Renoir, when he was in his nineties and was having to have his children tape
his brushes into his hands so he could work, was reputed to have said, "I
think I am beginning to understand light." Rembrandt, old, impoverished, was
given money by well-meaning people to buy food for himself. In his need to
create, he used his food money to buy paints. That can be classed as an
addiction or an over-powering focus to experiment and learn, whichever way
you want to look at it.
Take heart, dear ones. Art, like life, is a journey, not a destination.
Lete Bithespring
on 4/17/03 1:48 PM, Jocelyn Hinkle at scribe_ari at lycos.com wrote:
> Star Signet Herald wrote:
>> This is a laurel scroll awarded in the Kingdom of the East this past
>> Saturday.
>> The cool thing is that this was done by a group of 11 (eleven) scribes and
>> illumitators. Check it out! It is totally stunning!
>>
>> http://www.future-insights.com/Images/RLS/RLS.html
>
> Ok was I was finally able to get to look at this scroll.
> Gods but I feel like a total incompetent now.
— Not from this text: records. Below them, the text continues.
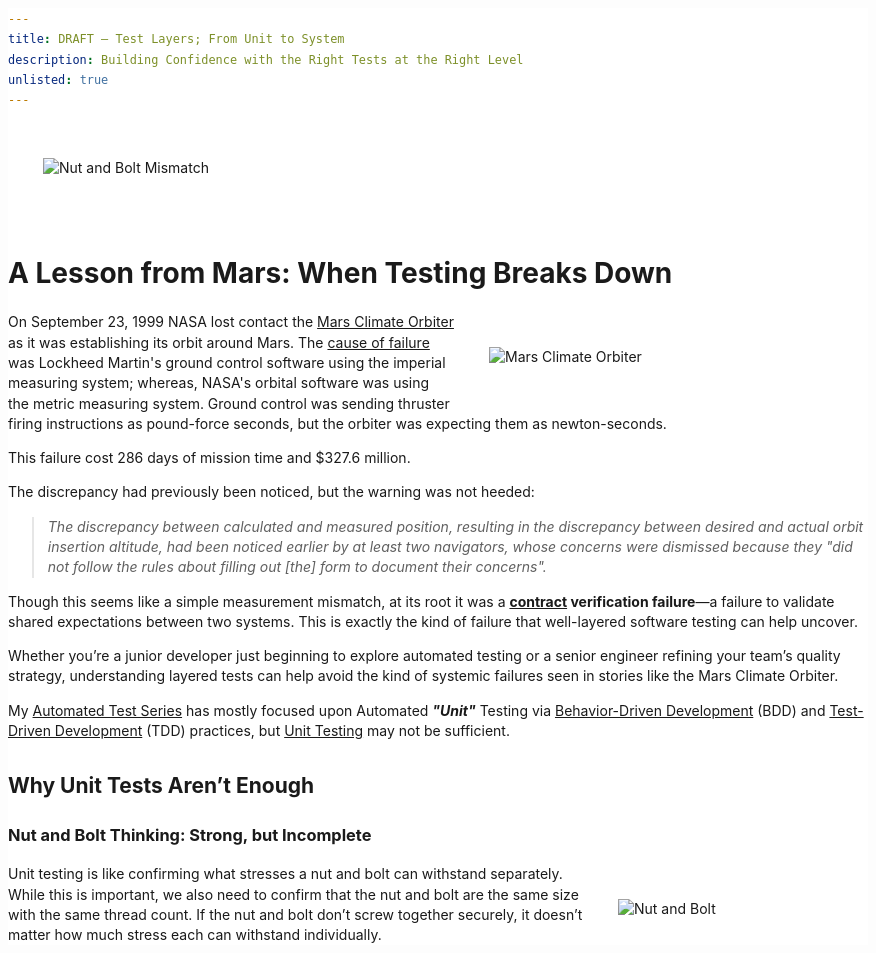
 ```yaml
---
title: DRAFT – Test Layers; From Unit to System
description: Building Confidence with the Right Tests at the Right Level
unlisted: true
---
```


<img src="https://upload.wikimedia.org/wikipedia/commons/f/f7/Bolt_and_nut%2C_annotated.jpg" alt="Nut and Bolt Mismatch" title="Image Source: https://commons.wikimedia.org/wiki/File:Bolt_and_nut,_annotated.jpg" width = "50%" align="center" style="padding: 35px;">

# A Lesson from Mars: When Testing Breaks Down
<img src="https://upload.wikimedia.org/wikipedia/commons/thumb/1/19/Mars_Climate_Orbiter_2.jpg/1024px-Mars_Climate_Orbiter_2.jpg" alt="Mars Climate Orbiter" title="Image Source: By NASA/JPL/Corby Waste - http://www.vitalstatistics.info/uploads/mars%20climate%20orbiter.jpg (see also http://www.jpl.nasa.gov/pictures/solar/mcoartist.html), Public Domain, https://commons.wikimedia.org/w/index.php?curid=390903" width = "40%" align="right" style="padding: 35px;">
 
On September 23, 1999 NASA lost contact the [Mars Climate Orbiter](https://en.wikipedia.org/wiki/Mars_Climate_Orbiter) as it was establishing its orbit around Mars. The [cause of failure](https://en.wikipedia.org/wiki/Mars_Climate_Orbiter#Cause_of_failure) was Lockheed Martin's ground control software using the imperial measuring system; whereas, NASA's orbital software was using the metric measuring system. Ground control was sending thruster firing instructions as pound-force seconds, but the orbiter was expecting them as newton-seconds.

This failure cost 286 days of mission time and $327.6 million.

The discrepancy had previously been noticed, but the warning was not heeded:
>_The discrepancy between calculated and measured position, resulting in the discrepancy between desired and actual orbit insertion altitude, had been noticed earlier by at least two navigators, whose concerns were dismissed because they "did not follow the rules about filling out [the] form to document their concerns"._

Though this seems like a simple measurement mismatch, at its root it was a __[contract](https://jhumelsine.github.io/2025/06/10/contracts.html) verification failure__—a failure to validate shared expectations between two systems. This is exactly the kind of failure that well-layered software testing can help uncover.

Whether you’re a junior developer just beginning to explore automated testing or a senior engineer refining your team’s quality strategy, understanding layered tests can help avoid the kind of systemic failures seen in stories like the Mars Climate Orbiter.

My [Automated Test Series](https://jhumelsine.github.io/3000/01/01/preface.html#automated-testing) has mostly focused upon Automated ___"Unit"___ Testing via [Behavior-Driven Development](https://jhumelsine.github.io/2024/08/08/bdd.html) (BDD) and [Test-Driven Development](https://jhumelsine.github.io/2024/07/15/tdd.html) (TDD) practices, but [Unit Testing](https://en.wikipedia.org/wiki/Unit_testing) may not be sufficient.

## Why Unit Tests Aren’t Enough

### Nut and Bolt Thinking: Strong, but Incomplete
<img src="https://live.staticflickr.com/3719/9051059498_a84dfa949f_b.jpg" alt="Nut and Bolt" title="Image Source: https://www.flickr.com/photos/tudedude/9051059498" width = "25%" align="right" style="padding: 35px;">

Unit testing is like confirming what stresses a nut and bolt can withstand separately. While this is important, we also need to confirm that the nut and bolt are the same size with the same thread count. If the nut and bolt don’t screw together securely, it doesn’t matter how much stress each can withstand individually. 
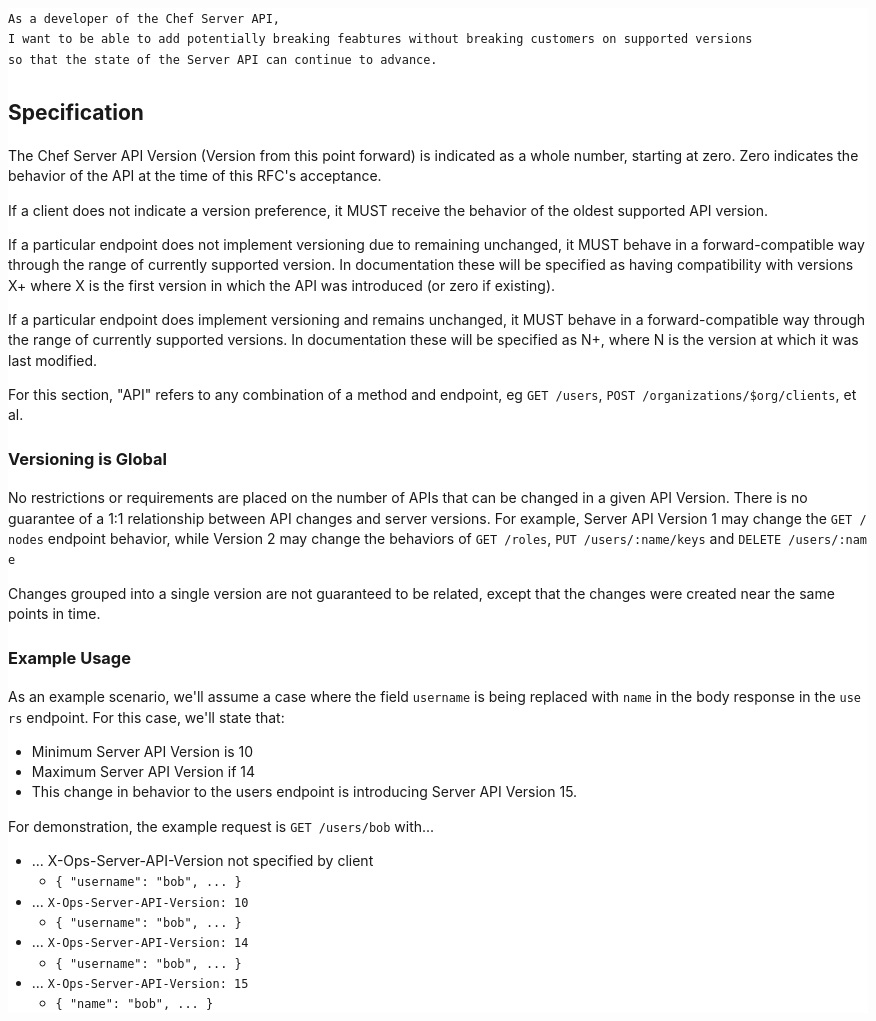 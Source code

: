     As a developer of the Chef Server API,
    I want to be able to add potentially breaking feabtures without breaking customers on supported versions
    so that the state of the Server API can continue to advance.

## Specification

The Chef Server API Version (Version from this point forward) is indicated as a whole number,
starting at zero. Zero indicates the behavior of the API at the time of this RFC's acceptance.

If a client does not indicate a version preference, it MUST receive the behavior
of the oldest supported API version.

If a particular endpoint does not implement versioning due to remaining unchanged, it MUST
behave in a forward-compatible way through the range of currently supported version. In
documentation these will be specified as having compatibility with versions X+ where X is the first
version in which the API was introduced (or zero if existing).

If a particular endpoint does implement versioning and remains unchanged, it MUST behave in a
forward-compatible way through the range of currently supported versions. In documentation
these will be specified as N+, where N is the version at which it was last modified.

For this section, "API" refers to any combination of a method and endpoint, eg `GET /users`,
`POST /organizations/$org/clients`, et al.

### Versioning is Global
No restrictions or requirements are placed on the number of APIs that can be changed in a given API Version.
There is no guarantee of a 1:1 relationship between API changes and server versions. For example,
Server API Version 1 may change the `GET /nodes` endpoint behavior, while Version 2 may change the behaviors of `GET /roles`,
`PUT /users/:name/keys` and `DELETE /users/:name`

Changes grouped into a single version are not guaranteed to be related, except that the
changes were created near the same points in time.

### Example Usage

As an example scenario, we'll assume a case where the field `username` is being replaced with `name` in the body
response in the `users` endpoint. For this case, we'll state that:

* Minimum Server API Version is 10
* Maximum Server API Version if 14
* This change in behavior to the users endpoint is introducing Server API Version 15.

For demonstration, the example request is `GET /users/bob` with...

* ... X-Ops-Server-API-Version not specified by client
  * `{ "username": "bob", ... }`
* ... `X-Ops-Server-API-Version: 10`
  * `{ "username": "bob", ... }`
* ... `X-Ops-Server-API-Version: 14`
  * `{ "username": "bob", ... }`
* ... `X-Ops-Server-API-Version: 15`
  * `{ "name": "bob", ... }`
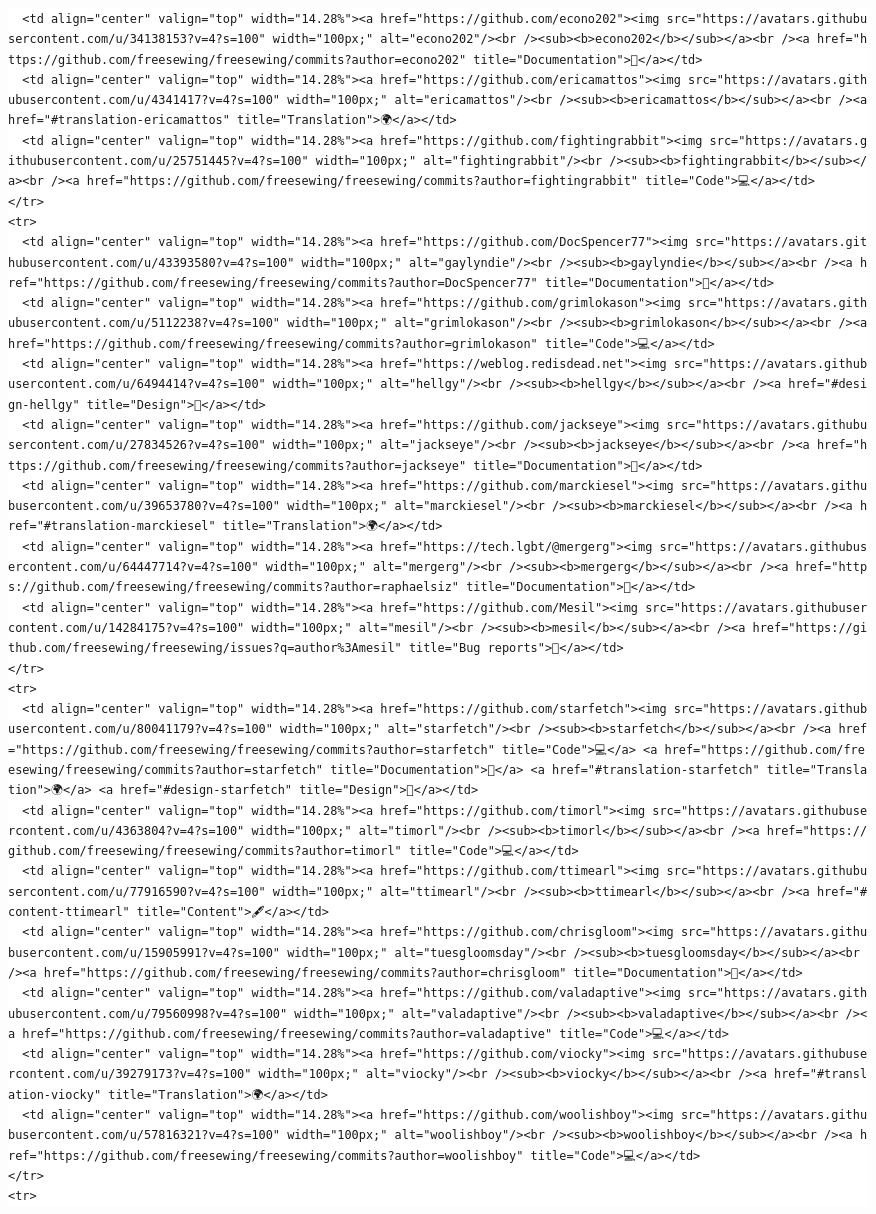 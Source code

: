       <td align="center" valign="top" width="14.28%"><a href="https://github.com/econo202"><img src="https://avatars.githubusercontent.com/u/34138153?v=4?s=100" width="100px;" alt="econo202"/><br /><sub><b>econo202</b></sub></a><br /><a href="https://github.com/freesewing/freesewing/commits?author=econo202" title="Documentation">📖</a></td>
      <td align="center" valign="top" width="14.28%"><a href="https://github.com/ericamattos"><img src="https://avatars.githubusercontent.com/u/4341417?v=4?s=100" width="100px;" alt="ericamattos"/><br /><sub><b>ericamattos</b></sub></a><br /><a href="#translation-ericamattos" title="Translation">🌍</a></td>
      <td align="center" valign="top" width="14.28%"><a href="https://github.com/fightingrabbit"><img src="https://avatars.githubusercontent.com/u/25751445?v=4?s=100" width="100px;" alt="fightingrabbit"/><br /><sub><b>fightingrabbit</b></sub></a><br /><a href="https://github.com/freesewing/freesewing/commits?author=fightingrabbit" title="Code">💻</a></td>
    </tr>
    <tr>
      <td align="center" valign="top" width="14.28%"><a href="https://github.com/DocSpencer77"><img src="https://avatars.githubusercontent.com/u/43393580?v=4?s=100" width="100px;" alt="gaylyndie"/><br /><sub><b>gaylyndie</b></sub></a><br /><a href="https://github.com/freesewing/freesewing/commits?author=DocSpencer77" title="Documentation">📖</a></td>
      <td align="center" valign="top" width="14.28%"><a href="https://github.com/grimlokason"><img src="https://avatars.githubusercontent.com/u/5112238?v=4?s=100" width="100px;" alt="grimlokason"/><br /><sub><b>grimlokason</b></sub></a><br /><a href="https://github.com/freesewing/freesewing/commits?author=grimlokason" title="Code">💻</a></td>
      <td align="center" valign="top" width="14.28%"><a href="https://weblog.redisdead.net"><img src="https://avatars.githubusercontent.com/u/6494414?v=4?s=100" width="100px;" alt="hellgy"/><br /><sub><b>hellgy</b></sub></a><br /><a href="#design-hellgy" title="Design">🎨</a></td>
      <td align="center" valign="top" width="14.28%"><a href="https://github.com/jackseye"><img src="https://avatars.githubusercontent.com/u/27834526?v=4?s=100" width="100px;" alt="jackseye"/><br /><sub><b>jackseye</b></sub></a><br /><a href="https://github.com/freesewing/freesewing/commits?author=jackseye" title="Documentation">📖</a></td>
      <td align="center" valign="top" width="14.28%"><a href="https://github.com/marckiesel"><img src="https://avatars.githubusercontent.com/u/39653780?v=4?s=100" width="100px;" alt="marckiesel"/><br /><sub><b>marckiesel</b></sub></a><br /><a href="#translation-marckiesel" title="Translation">🌍</a></td>
      <td align="center" valign="top" width="14.28%"><a href="https://tech.lgbt/@mergerg"><img src="https://avatars.githubusercontent.com/u/64447714?v=4?s=100" width="100px;" alt="mergerg"/><br /><sub><b>mergerg</b></sub></a><br /><a href="https://github.com/freesewing/freesewing/commits?author=raphaelsiz" title="Documentation">📖</a></td>
      <td align="center" valign="top" width="14.28%"><a href="https://github.com/Mesil"><img src="https://avatars.githubusercontent.com/u/14284175?v=4?s=100" width="100px;" alt="mesil"/><br /><sub><b>mesil</b></sub></a><br /><a href="https://github.com/freesewing/freesewing/issues?q=author%3Amesil" title="Bug reports">🐛</a></td>
    </tr>
    <tr>
      <td align="center" valign="top" width="14.28%"><a href="https://github.com/starfetch"><img src="https://avatars.githubusercontent.com/u/80041179?v=4?s=100" width="100px;" alt="starfetch"/><br /><sub><b>starfetch</b></sub></a><br /><a href="https://github.com/freesewing/freesewing/commits?author=starfetch" title="Code">💻</a> <a href="https://github.com/freesewing/freesewing/commits?author=starfetch" title="Documentation">📖</a> <a href="#translation-starfetch" title="Translation">🌍</a> <a href="#design-starfetch" title="Design">🎨</a></td>
      <td align="center" valign="top" width="14.28%"><a href="https://github.com/timorl"><img src="https://avatars.githubusercontent.com/u/4363804?v=4?s=100" width="100px;" alt="timorl"/><br /><sub><b>timorl</b></sub></a><br /><a href="https://github.com/freesewing/freesewing/commits?author=timorl" title="Code">💻</a></td>
      <td align="center" valign="top" width="14.28%"><a href="https://github.com/ttimearl"><img src="https://avatars.githubusercontent.com/u/77916590?v=4?s=100" width="100px;" alt="ttimearl"/><br /><sub><b>ttimearl</b></sub></a><br /><a href="#content-ttimearl" title="Content">🖋</a></td>
      <td align="center" valign="top" width="14.28%"><a href="https://github.com/chrisgloom"><img src="https://avatars.githubusercontent.com/u/15905991?v=4?s=100" width="100px;" alt="tuesgloomsday"/><br /><sub><b>tuesgloomsday</b></sub></a><br /><a href="https://github.com/freesewing/freesewing/commits?author=chrisgloom" title="Documentation">📖</a></td>
      <td align="center" valign="top" width="14.28%"><a href="https://github.com/valadaptive"><img src="https://avatars.githubusercontent.com/u/79560998?v=4?s=100" width="100px;" alt="valadaptive"/><br /><sub><b>valadaptive</b></sub></a><br /><a href="https://github.com/freesewing/freesewing/commits?author=valadaptive" title="Code">💻</a></td>
      <td align="center" valign="top" width="14.28%"><a href="https://github.com/viocky"><img src="https://avatars.githubusercontent.com/u/39279173?v=4?s=100" width="100px;" alt="viocky"/><br /><sub><b>viocky</b></sub></a><br /><a href="#translation-viocky" title="Translation">🌍</a></td>
      <td align="center" valign="top" width="14.28%"><a href="https://github.com/woolishboy"><img src="https://avatars.githubusercontent.com/u/57816321?v=4?s=100" width="100px;" alt="woolishboy"/><br /><sub><b>woolishboy</b></sub></a><br /><a href="https://github.com/freesewing/freesewing/commits?author=woolishboy" title="Code">💻</a></td>
    </tr>
    <tr>
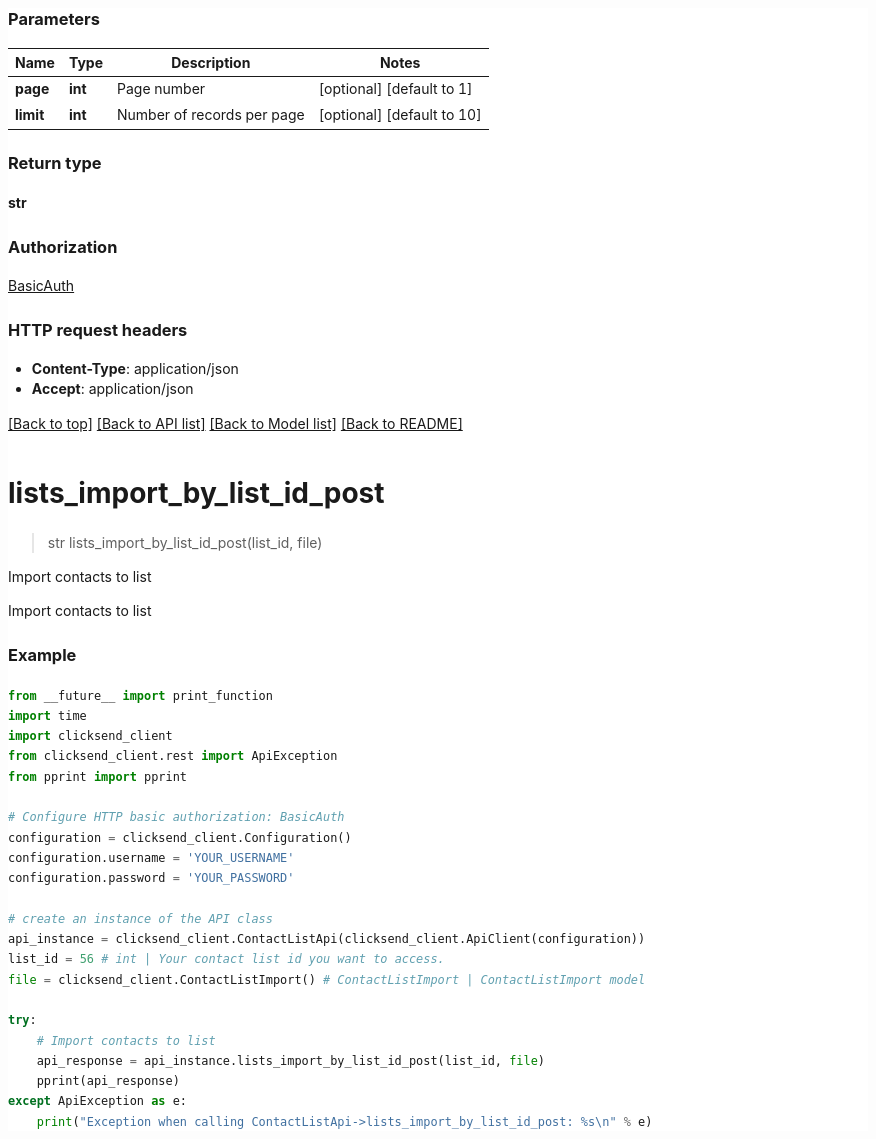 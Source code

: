 ### Parameters

Name | Type | Description  | Notes
------------- | ------------- | ------------- | -------------
 **page** | **int**| Page number | [optional] [default to 1]
 **limit** | **int**| Number of records per page | [optional] [default to 10]

### Return type

**str**

### Authorization

[BasicAuth](../README.md#BasicAuth)

### HTTP request headers

 - **Content-Type**: application/json
 - **Accept**: application/json

[[Back to top]](#) [[Back to API list]](../README.md#documentation-for-api-endpoints) [[Back to Model list]](../README.md#documentation-for-models) [[Back to README]](../README.md)

# **lists_import_by_list_id_post**
> str lists_import_by_list_id_post(list_id, file)

Import contacts to list

Import contacts to list

### Example
```python
from __future__ import print_function
import time
import clicksend_client
from clicksend_client.rest import ApiException
from pprint import pprint

# Configure HTTP basic authorization: BasicAuth
configuration = clicksend_client.Configuration()
configuration.username = 'YOUR_USERNAME'
configuration.password = 'YOUR_PASSWORD'

# create an instance of the API class
api_instance = clicksend_client.ContactListApi(clicksend_client.ApiClient(configuration))
list_id = 56 # int | Your contact list id you want to access.
file = clicksend_client.ContactListImport() # ContactListImport | ContactListImport model

try:
    # Import contacts to list
    api_response = api_instance.lists_import_by_list_id_post(list_id, file)
    pprint(api_response)
except ApiException as e:
    print("Exception when calling ContactListApi->lists_import_by_list_id_post: %s\n" % e)
```

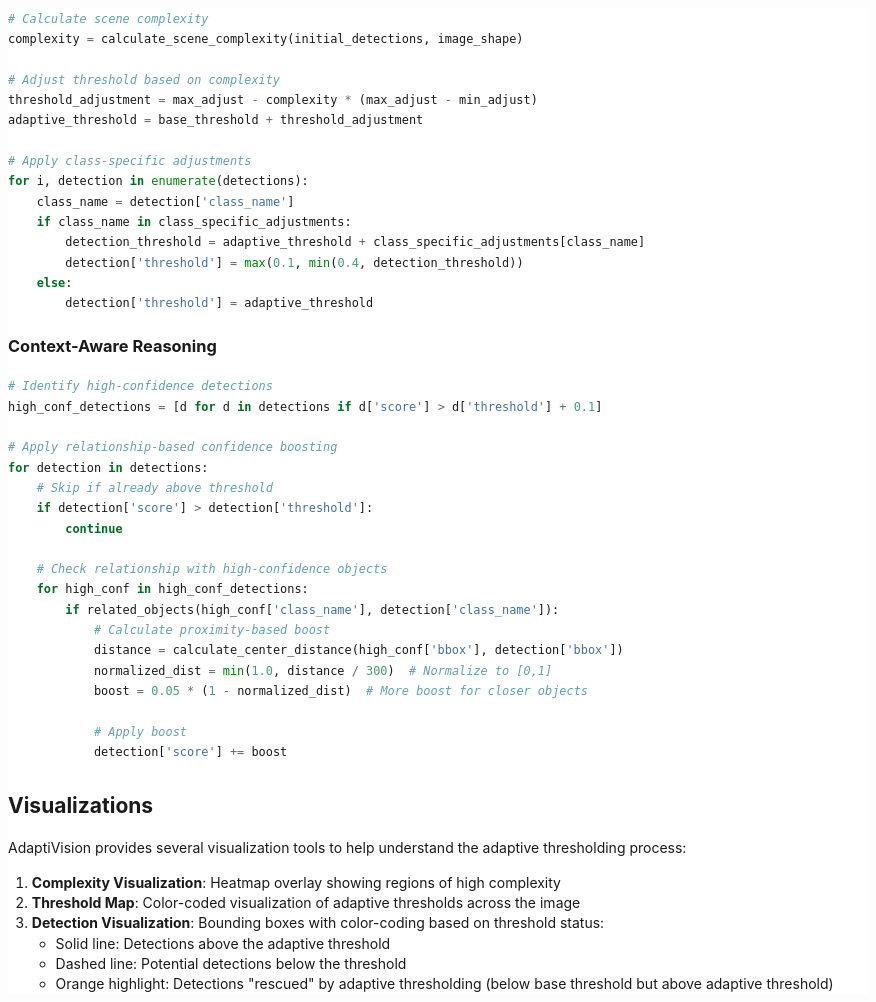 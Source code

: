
 ```python
# Calculate scene complexity
complexity = calculate_scene_complexity(initial_detections, image_shape)

# Adjust threshold based on complexity
threshold_adjustment = max_adjust - complexity * (max_adjust - min_adjust)
adaptive_threshold = base_threshold + threshold_adjustment

# Apply class-specific adjustments
for i, detection in enumerate(detections):
    class_name = detection['class_name']
    if class_name in class_specific_adjustments:
        detection_threshold = adaptive_threshold + class_specific_adjustments[class_name]
        detection['threshold'] = max(0.1, min(0.4, detection_threshold))
    else:
        detection['threshold'] = adaptive_threshold
```

### Context-Aware Reasoning

```python
# Identify high-confidence detections
high_conf_detections = [d for d in detections if d['score'] > d['threshold'] + 0.1]

# Apply relationship-based confidence boosting
for detection in detections:
    # Skip if already above threshold
    if detection['score'] > detection['threshold']:
        continue
        
    # Check relationship with high-confidence objects
    for high_conf in high_conf_detections:
        if related_objects(high_conf['class_name'], detection['class_name']):
            # Calculate proximity-based boost
            distance = calculate_center_distance(high_conf['bbox'], detection['bbox'])
            normalized_dist = min(1.0, distance / 300)  # Normalize to [0,1]
            boost = 0.05 * (1 - normalized_dist)  # More boost for closer objects
            
            # Apply boost
            detection['score'] += boost
```

## Visualizations

AdaptiVision provides several visualization tools to help understand the adaptive thresholding process:

1. **Complexity Visualization**: Heatmap overlay showing regions of high complexity
2. **Threshold Map**: Color-coded visualization of adaptive thresholds across the image
3. **Detection Visualization**: Bounding boxes with color-coding based on threshold status:
   - Solid line: Detections above the adaptive threshold
   - Dashed line: Potential detections below the threshold
   - Orange highlight: Detections "rescued" by adaptive thresholding (below base threshold but above adaptive threshold)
This is a TOTALLY humbling piece
> of art, and should be a)insured, and b)in a museum.
> The recipient of this piece was given a real gift of love and honor by their
> kingdom.
>
> Ari,
> who is going back to crayons and big fat jumbo pencils for a while.
>
> ---
> Is there enough of God left, in the dust
> between the stars, to dance up more
> life than your fragile ego can stand?
> Scribe_Ari at Lycos.com
>
>
>
> ____________________________________________________________
> Get advanced SPAM filtering on Webmail or POP Mail ... Get Lycos Mail!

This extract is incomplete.